Legal observers, including some with ties to the former president, are mixed on whether lead attorney Todd Blanche and his team made critical mistakes that led to the 34 guilty counts last week. Trump himself says it was rigged from the start, and some observers say it was unwinnable. Others say the legal team let Trump down through how it handled witnesses and arguments.

“The defense had zero strategy whatsoever,” Tim Parlatore, a former Trump attorney, told NOTUS.

But observers mostly agree on one thing: Trump created some unique challenges for his attorneys, and their decisions on how to handle a complicated client may have been pivotal to the end result.

One of the biggest potential mistakes happened even before the trial began: Trump denied having an affair. In his opening statement, Blanche repeated that denial.

That was a tough argument to stick with. Cobb put it bluntly: “I don’t believe there’s anybody in America who believes he didn’t have sex with Stormy Daniels.”

“If he had admitted it, that would have kept out much of the evidence, but he didn’t,” said Cobb. “I mean, he really hamstrung his lawyers there. And I think that’s probably the biggest error in the trial, but again, I say that really wasn’t his lawyers’ error; that was his error.”

Blanche declined to comment for this story.

Making the denial during the opening statement was a gift to the prosecution, giving them the legal opportunity to prove that it happened, said defense attorney Michael Scotto, a Scripps News legal analyst.

“If you raise something, the jury is going to be scratching their heads,” Scotto said. “So you’re never going to convince anyone that he paid $130,000 to keep her quiet because they didn’t have sex.”

While Trump’s team objected to Daniels’ testimony about the alleged liaison and requested a mistrial due to her comments, they returned to the question of sex later in the trial.

“Why belabor the point about whether there was sex or not, right?” Scotto said.

The second pivotal decision was how to handle the testimony of Michael Cohen, Trump’s former fixer and the star witness for the prosecution. Cobb argued that “the only strategy that was going to work” was the one they chose: attempting to disqualify Cohen.

Trump’s former fixer testified that Trump knew about the payment, what it was for and why it was recorded as a legal fee, putting a neat bow on the prosecution’s case.
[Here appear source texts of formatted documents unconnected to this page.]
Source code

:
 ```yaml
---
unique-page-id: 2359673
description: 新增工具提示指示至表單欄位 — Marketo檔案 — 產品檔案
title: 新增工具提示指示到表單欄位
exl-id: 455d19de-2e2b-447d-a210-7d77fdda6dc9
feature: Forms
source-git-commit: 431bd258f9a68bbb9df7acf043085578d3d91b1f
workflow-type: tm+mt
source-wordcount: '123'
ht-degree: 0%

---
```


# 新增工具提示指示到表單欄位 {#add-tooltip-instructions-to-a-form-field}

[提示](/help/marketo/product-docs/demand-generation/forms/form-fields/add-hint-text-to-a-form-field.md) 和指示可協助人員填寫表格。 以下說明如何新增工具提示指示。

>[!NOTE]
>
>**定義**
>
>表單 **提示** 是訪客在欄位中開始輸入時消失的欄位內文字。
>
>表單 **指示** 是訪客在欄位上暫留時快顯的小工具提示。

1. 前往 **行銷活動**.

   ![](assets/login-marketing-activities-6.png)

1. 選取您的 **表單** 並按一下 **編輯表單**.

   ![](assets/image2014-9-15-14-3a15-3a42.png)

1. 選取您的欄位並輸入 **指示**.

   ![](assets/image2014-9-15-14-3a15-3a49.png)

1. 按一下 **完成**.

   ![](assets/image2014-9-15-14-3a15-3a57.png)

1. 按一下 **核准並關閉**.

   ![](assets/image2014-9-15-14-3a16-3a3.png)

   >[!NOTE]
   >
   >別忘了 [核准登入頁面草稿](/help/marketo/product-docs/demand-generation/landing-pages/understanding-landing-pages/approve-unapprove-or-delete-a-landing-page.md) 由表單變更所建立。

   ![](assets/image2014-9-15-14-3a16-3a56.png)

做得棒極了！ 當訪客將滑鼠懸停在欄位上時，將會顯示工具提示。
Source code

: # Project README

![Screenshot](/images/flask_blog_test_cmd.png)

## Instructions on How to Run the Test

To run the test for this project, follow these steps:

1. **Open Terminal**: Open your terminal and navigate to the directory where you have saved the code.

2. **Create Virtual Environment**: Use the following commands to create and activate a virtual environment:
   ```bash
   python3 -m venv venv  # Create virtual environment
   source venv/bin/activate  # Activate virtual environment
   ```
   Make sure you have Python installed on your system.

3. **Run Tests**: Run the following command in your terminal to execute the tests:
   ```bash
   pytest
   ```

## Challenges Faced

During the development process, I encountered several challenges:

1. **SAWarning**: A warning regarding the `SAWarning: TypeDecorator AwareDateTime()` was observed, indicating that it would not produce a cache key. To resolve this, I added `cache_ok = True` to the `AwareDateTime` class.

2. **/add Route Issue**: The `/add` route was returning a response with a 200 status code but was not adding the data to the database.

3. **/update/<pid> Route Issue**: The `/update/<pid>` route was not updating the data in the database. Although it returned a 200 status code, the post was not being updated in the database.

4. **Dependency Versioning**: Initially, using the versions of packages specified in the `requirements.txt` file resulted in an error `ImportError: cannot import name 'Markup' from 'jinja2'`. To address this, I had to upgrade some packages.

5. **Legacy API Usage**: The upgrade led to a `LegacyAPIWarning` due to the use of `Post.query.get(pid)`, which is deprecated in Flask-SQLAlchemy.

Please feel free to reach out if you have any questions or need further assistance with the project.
During a cross-examination, Blanche painted Cohen as a liar bent on revenge.

“They were gambling, I suppose, on the fact that if the jury didn’t believe Cohen, that the whole case might fall apart,” said former New York City Judge Barry Kamins. “And don’t forget, you know, you only have to convince one juror in order to get a hung jury.”

But despite getting Cohen to admit to stealing money from Trump — “You don’t put on a case after Cohen testifies that he stole money from Trump through that $420,000,” said Scotto — the testimony ended without a knockout blow, and the defense called Robert Costello to refute.

At least on Costello, the experts agreed: It didn’t go well.

“Obviously, their theory was not successful,” said Kamins.

Costello testifying “wasn’t worth the risk because it wasn’t even a risk,” said Scotto. “It was a certainty.”

Hindsight is 20/20, and the defense made mistakes. But some argued that Blanche’s hands were tied from the beginning because Judge Juan Merchan sided with the prosecution about the legal theory used to try the case.

Plus, they were dealing with Trump.

“When Trump tells a lie, he gets wedded to it,” said Cobb. “His narcissism embroiders it into his narrative, and he pets it every time his brain goes by it. He can’t move past it without repeating those lies. That makes him more of a liar than anybody else in the courtroom in the jury’s eyes.”

Ben T.N. Mause is a NOTUS reporter and an Allbritton Journalism Institute fellow.